**SUPPLIED DATA:**
+--
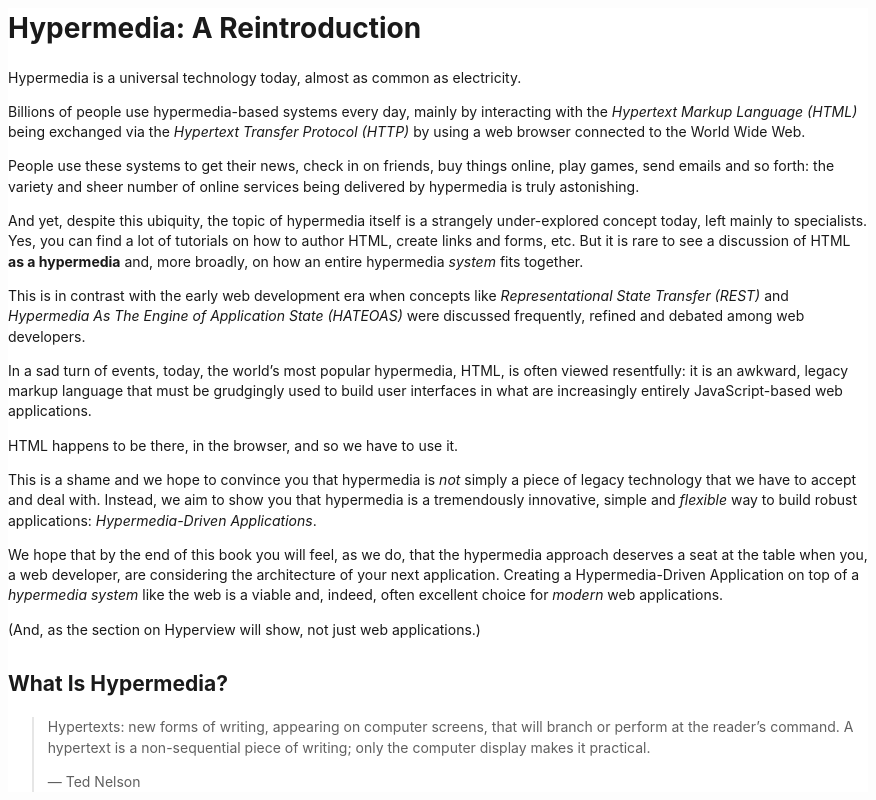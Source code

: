 # Hypermedia: A Reintroduction

Hypermedia is a universal technology today, almost as common as electricity.

Billions of people use hypermedia-based systems every day, mainly by interacting with the _Hypertext Markup Language
(HTML)_  being exchanged via the _Hypertext Transfer Protocol (HTTP)_ by using a web browser connected to the World Wide Web.

People use these systems to get their news, check in on friends, buy things online, play games, send emails and so
forth: the variety and sheer number of online services being delivered by hypermedia is truly astonishing.

And yet, despite this ubiquity, the topic of hypermedia itself is a strangely under-explored concept today, left mainly to
specialists.  Yes, you can find a lot of tutorials on how to author HTML, create links and forms, etc.  But it is rare
to see a discussion of HTML __as a hypermedia__ and, more broadly, on how an entire hypermedia _system_ fits together.

This is in contrast with the early web development era when concepts like _Representational State Transfer (REST)_
and _Hypermedia As The Engine of Application State (HATEOAS)_ were discussed frequently, refined and debated among
web developers.

In a sad turn of events, today, the world’s most popular hypermedia, HTML, is often viewed resentfully: it is an
awkward, legacy markup language that must be grudgingly used to build user interfaces in what are
increasingly entirely JavaScript-based web applications.

HTML happens to be there, in the browser, and so we have to use it.

This is a shame and we hope to convince you that hypermedia is _not_ simply a
piece of legacy technology that we have to accept and deal with.  Instead, we aim to show you that hypermedia is a
tremendously innovative, simple and _flexible_ way to build robust applications: _Hypermedia-Driven Applications_.

We hope that by the end of this book you will feel, as we do, that the hypermedia approach deserves a seat at the table
when you, a web developer, are considering the architecture of your next application.  Creating a Hypermedia-Driven
Application on top of a  _hypermedia system_ like the web is a viable and, indeed, often excellent choice for
_modern_ web applications.

(And, as the section on Hyperview will show, not just web applications.)

## What Is Hypermedia?

> Hypertexts: new forms of writing, appearing on computer screens, that will branch or perform at the reader’s
> command. A hypertext is a non-sequential piece of writing; only the computer display makes it practical.
>
> — Ted Nelson
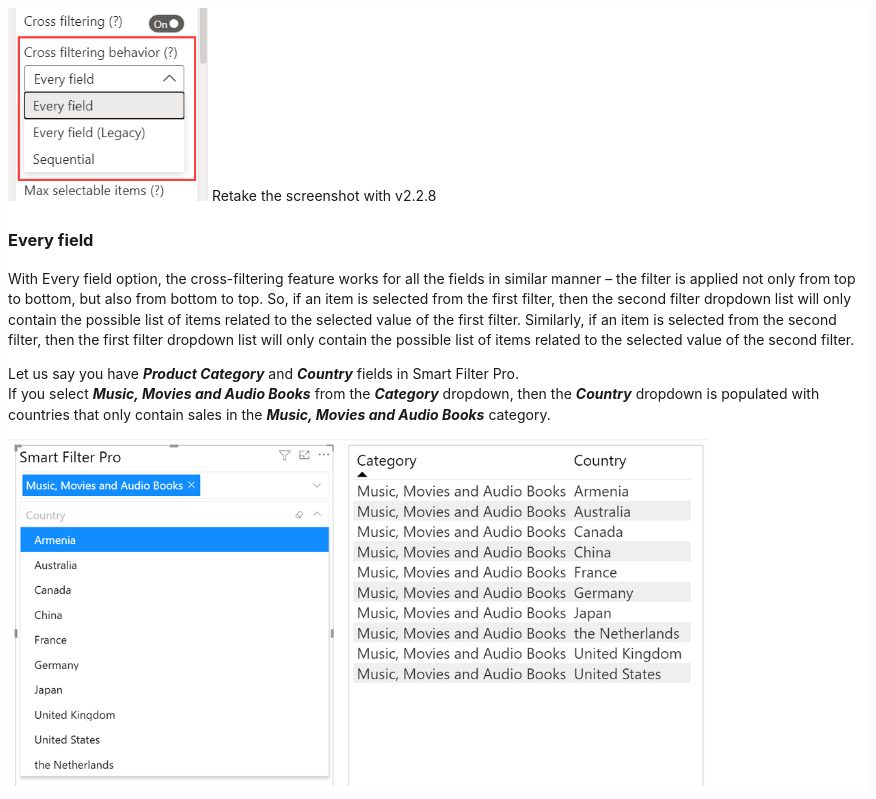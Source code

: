 <img src="images/cross-filtering-behavior.png" width="200">
<todo assign="daniele">Retake the screenshot with v2.2.8</todo>
 
### Every field

With Every field option, the cross-filtering feature works for all the fields in similar manner – the filter is applied not only from top to bottom, but also from bottom to top. So, if an item is selected from the first filter, then the second filter dropdown list will only contain the possible list of items related to the selected value of the first filter. Similarly, if an item is selected from the second filter, then the first filter dropdown list will only contain the possible list of items related to the selected value of the second filter.

Let us say you have ***Product Category*** and ***Country*** fields in Smart Filter Pro.  
If you select ***Music, Movies and Audio Books*** from the ***Category*** dropdown, then the ***Country*** dropdown is populated with countries that only contain sales in the ***Music, Movies and Audio Books*** category. 

<img src="images/cross-filtering-every-field-1.png" width="700">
+--
**WORK INSTRUCTION:** Copy only this part of the entries above: the line with "increasingly entirely JavaScript-based", the line with "This is a shame", and the lines between, all exactly as written.

**EXPECTED ANSWER:**
increasingly entirely JavaScript-based web applications.

HTML happens to be there, in the browser, and so we have to use it.

This is a shame and we hope to convince you that hypermedia is _not_ simply a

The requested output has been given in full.